_TASK REQUIREMENTS_.
Exact copy, no pictures: reproduce every record below as it stands.

<<<<

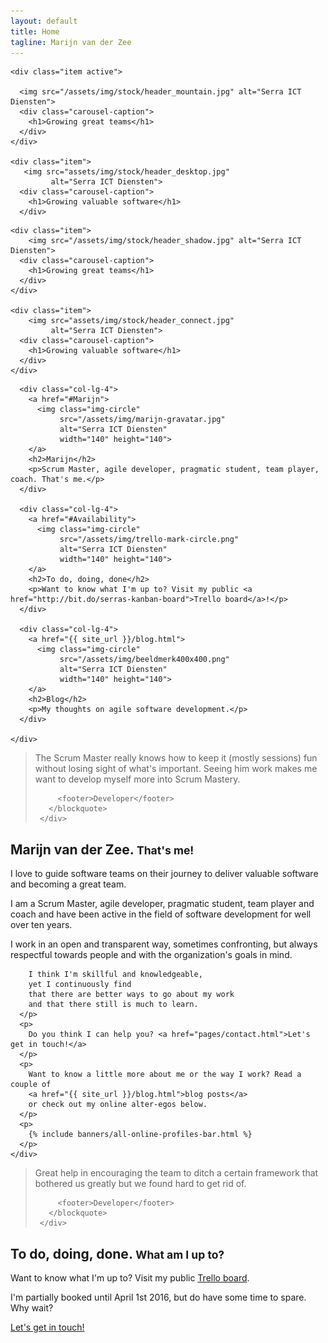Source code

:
 ```yaml
---
layout: default
title: Home
tagline: Marijn van der Zee
---
```


<div id="myCarousel" class="carousel slide" data-ride="carousel">
  <!--   
  <ol class="carousel-indicators">
    <li data-target="#myCarousel" data-slide-to="0" class="active"></li>
    <li data-target="#myCarousel" data-slide-to="1"></li>
  </ol>
   -->  
  <div class="carousel-inner" role="listbox">

    <div class="item active">

      <img src="/assets/img/stock/header_mountain.jpg" alt="Serra ICT Diensten">
      <div class="carousel-caption">
        <h1>Growing great teams</h1>
      </div>
    </div>

    <div class="item">
       <img src="assets/img/stock/header_desktop.jpg"
             alt="Serra ICT Diensten">
      <div class="carousel-caption">
        <h1>Growing valuable software</h1>
      </div> 
   </div>
    
    <div class="item">
        <img src="/assets/img/stock/header_shadow.jpg" alt="Serra ICT Diensten">
      <div class="carousel-caption">
        <h1>Growing great teams</h1>
      </div>
    </div>

    <div class="item">
        <img src="assets/img/stock/header_connect.jpg"
             alt="Serra ICT Diensten">
      <div class="carousel-caption">
        <h1>Growing valuable software</h1>
      </div>
    </div>
    
  </div>
  <!-- 
  <a class="left carousel-control" href="#myCarousel" role="button" data-slide="prev">
    <span class="glyphicon glyphicon-chevron-left" aria-hidden="true"></span>
    <span class="sr-only">Previous</span>
  </a>
  <a class="right carousel-control" href="#myCarousel" role="button" data-slide="next">
    <span class="glyphicon glyphicon-chevron-right" aria-hidden="true"></span>
    <span class="sr-only">Next</span>
  </a>
   -->
</div>
<div class="marketing header">
  <div class="container marketing">
    <div class="row">
          
      <div class="col-lg-4">
        <a href="#Marijn">
          <img class="img-circle" 
               src="/assets/img/marijn-gravatar.jpg" 
               alt="Serra ICT Diensten" 
               width="140" height="140">
        </a>
        <h2>Marijn</h2>
        <p>Scrum Master, agile developer, pragmatic student, team player, coach. That's me.</p>
      </div>

      <div class="col-lg-4">
        <a href="#Availability">
          <img class="img-circle" 
               src="/assets/img/trello-mark-circle.png" 
               alt="Serra ICT Diensten" 
               width="140" height="140">
        </a>
        <h2>To do, doing, done</h2>
        <p>Want to know what I'm up to? Visit my public <a href="http://bit.do/serras-kanban-board">Trello board</a>!</p>
      </div>

      <div class="col-lg-4">
        <a href="{{ site_url }}/blog.html">
          <img class="img-circle" 
               src="/assets/img/beeldmerk400x400.png" 
               alt="Serra ICT Diensten" 
               width="140" height="140">
        </a>
        <h2>Blog</h2>
        <p>My thoughts on agile software development.</p>
      </div>    
    
    </div>
  </div>
</div>
<div class="container marketing">

  <div class="divider"></div>

  <div class="row">
     <div class="col-md-12">
       <blockquote>
         <p>The Scrum Master really knows how to keep it (mostly sessions) fun without losing sight of what's important. Seeing him work makes me want to develop myself more into Scrum Mastery.</p>

         <footer>Developer</footer>
       </blockquote>
     </div>
  </div>

  <div class="divider"></div>

  </a>

  <div class="row">
    <div class="col-md-12">
      <a id="Marijn"></a>
      <h2>Marijn van der Zee. <small>That's me!</small></h2> 
      <p>
        I love to guide software teams on their journey to deliver valuable software and becoming a great team. 
      </p>
      <p>
        I am a Scrum Master, agile developer, pragmatic student, team player and coach and have been active in the field of software development for well over ten years.
      </p>
      <p>
        I work in an open and transparent way, 
        sometimes confronting,
        but always respectful towards people 
        and with the organization's goals in mind. 

        I think I'm skillful and knowledgeable, 
        yet I continuously find 
        that there are better ways to go about my work
        and that there still is much to learn.
      </p>
      <p>
        Do you think I can help you? <a href="pages/contact.html">Let's get in touch!</a>
      </p>
      <p>
        Want to know a little more about me or the way I work? Read a couple of 
        <a href="{{ site_url }}/blog.html">blog posts</a> 
        or check out my online alter-egos below.
      </p>
      <p>
        {% include banners/all-online-profiles-bar.html %}
      </p>
    </div>
  </div>

  <div class="divider"></div>

  <div class="row">
     <div class="col-md-12">
       <blockquote>
         <p>Great help in encouraging the team to ditch a certain framework that bothered us greatly but we found hard to get rid of.</p>

         <footer>Developer</footer>
       </blockquote>
     </div>
  </div>

  <a id="Availability"></a>

  <div class="divider"></div>

  <div class="row featurette">
    <div class="col-md-12">
      <h2>To do, doing, done. <small>What am I up to?</small></h2>
      <p>
      Want to know what I'm up to? Visit my public <a href="http://bit.do/serras-kanban-board">Trello board</a>.
      </p>
      <p>I'm partially booked until April 1st 2016, but do have some time to spare. Why wait?</p>
      <p><a href="pages/contact.html" class="btn btn-primary">Let's get in touch!</a></p>
    </div>

  </div>

</div>

<a id="Contact"></a>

>>>>

_ANSWER FOR THE TASK_.
Source code

:
 ```yaml
---
layout: default
title: Home
tagline: Marijn van der Zee
---
```


<div id="myCarousel" class="carousel slide" data-ride="carousel">
  <!--   
  <ol class="carousel-indicators">
    <li data-target="#myCarousel" data-slide-to="0" class="active"></li>
    <li data-target="#myCarousel" data-slide-to="1"></li>
  </ol>
   -->  
  <div class="carousel-inner" role="listbox">

    <div class="item active">

      <img src="/assets/img/stock/header_mountain.jpg" alt="Serra ICT Diensten">
      <div class="carousel-caption">
        <h1>Growing great teams</h1>
      </div>
    </div>

    <div class="item">
       <img src="assets/img/stock/header_desktop.jpg"
             alt="Serra ICT Diensten">
      <div class="carousel-caption">
        <h1>Growing valuable software</h1>
      </div> 
   </div>
    
    <div class="item">
        <img src="/assets/img/stock/header_shadow.jpg" alt="Serra ICT Diensten">
      <div class="carousel-caption">
        <h1>Growing great teams</h1>
      </div>
    </div>

    <div class="item">
        <img src="assets/img/stock/header_connect.jpg"
             alt="Serra ICT Diensten">
      <div class="carousel-caption">
        <h1>Growing valuable software</h1>
      </div>
    </div>
    
  </div>
  <!-- 
  <a class="left carousel-control" href="#myCarousel" role="button" data-slide="prev">
    <span class="glyphicon glyphicon-chevron-left" aria-hidden="true"></span>
    <span class="sr-only">Previous</span>
  </a>
  <a class="right carousel-control" href="#myCarousel" role="button" data-slide="next">
    <span class="glyphicon glyphicon-chevron-right" aria-hidden="true"></span>
    <span class="sr-only">Next</span>
  </a>
   -->
</div>
<div class="marketing header">
  <div class="container marketing">
    <div class="row">
          
      <div class="col-lg-4">
        <a href="#Marijn">
          <img class="img-circle" 
               src="/assets/img/marijn-gravatar.jpg" 
               alt="Serra ICT Diensten" 
               width="140" height="140">
        </a>
        <h2>Marijn</h2>
        <p>Scrum Master, agile developer, pragmatic student, team player, coach. That's me.</p>
      </div>

      <div class="col-lg-4">
        <a href="#Availability">
          <img class="img-circle" 
               src="/assets/img/trello-mark-circle.png" 
               alt="Serra ICT Diensten" 
               width="140" height="140">
        </a>
        <h2>To do, doing, done</h2>
        <p>Want to know what I'm up to? Visit my public <a href="http://bit.do/serras-kanban-board">Trello board</a>!</p>
      </div>

      <div class="col-lg-4">
        <a href="{{ site_url }}/blog.html">
          <img class="img-circle" 
               src="/assets/img/beeldmerk400x400.png" 
               alt="Serra ICT Diensten" 
               width="140" height="140">
        </a>
        <h2>Blog</h2>
        <p>My thoughts on agile software development.</p>
      </div>    
    
    </div>
  </div>
</div>
<div class="container marketing">

  <div class="divider"></div>

  <div class="row">
     <div class="col-md-12">
       <blockquote>
         <p>The Scrum Master really knows how to keep it (mostly sessions) fun without losing sight of what's important. Seeing him work makes me want to develop myself more into Scrum Mastery.</p>

         <footer>Developer</footer>
       </blockquote>
     </div>
  </div>

  <div class="divider"></div>

  </a>

  <div class="row">
    <div class="col-md-12">
      <a id="Marijn"></a>
      <h2>Marijn van der Zee. <small>That's me!</small></h2> 
      <p>
        I love to guide software teams on their journey to deliver valuable software and becoming a great team. 
      </p>
      <p>
        I am a Scrum Master, agile developer, pragmatic student, team player and coach and have been active in the field of software development for well over ten years.
      </p>
      <p>
        I work in an open and transparent way, 
        sometimes confronting,
        but always respectful towards people 
        and with the organization's goals in mind. 

        I think I'm skillful and knowledgeable, 
        yet I continuously find 
        that there are better ways to go about my work
        and that there still is much to learn.
      </p>
      <p>
        Do you think I can help you? <a href="pages/contact.html">Let's get in touch!</a>
      </p>
      <p>
        Want to know a little more about me or the way I work? Read a couple of 
        <a href="{{ site_url }}/blog.html">blog posts</a> 
        or check out my online alter-egos below.
      </p>
      <p>
        {% include banners/all-online-profiles-bar.html %}
      </p>
    </div>
  </div>

  <div class="divider"></div>

  <div class="row">
     <div class="col-md-12">
       <blockquote>
         <p>Great help in encouraging the team to ditch a certain framework that bothered us greatly but we found hard to get rid of.</p>

         <footer>Developer</footer>
       </blockquote>
     </div>
  </div>

  <a id="Availability"></a>

  <div class="divider"></div>

  <div class="row featurette">
    <div class="col-md-12">
      <h2>To do, doing, done. <small>What am I up to?</small></h2>
      <p>
      Want to know what I'm up to? Visit my public <a href="http://bit.do/serras-kanban-board">Trello board</a>.
      </p>
      <p>I'm partially booked until April 1st 2016, but do have some time to spare. Why wait?</p>
      <p><a href="pages/contact.html" class="btn btn-primary">Let's get in touch!</a></p>
    </div>

  </div>

</div>

<a id="Contact"></a>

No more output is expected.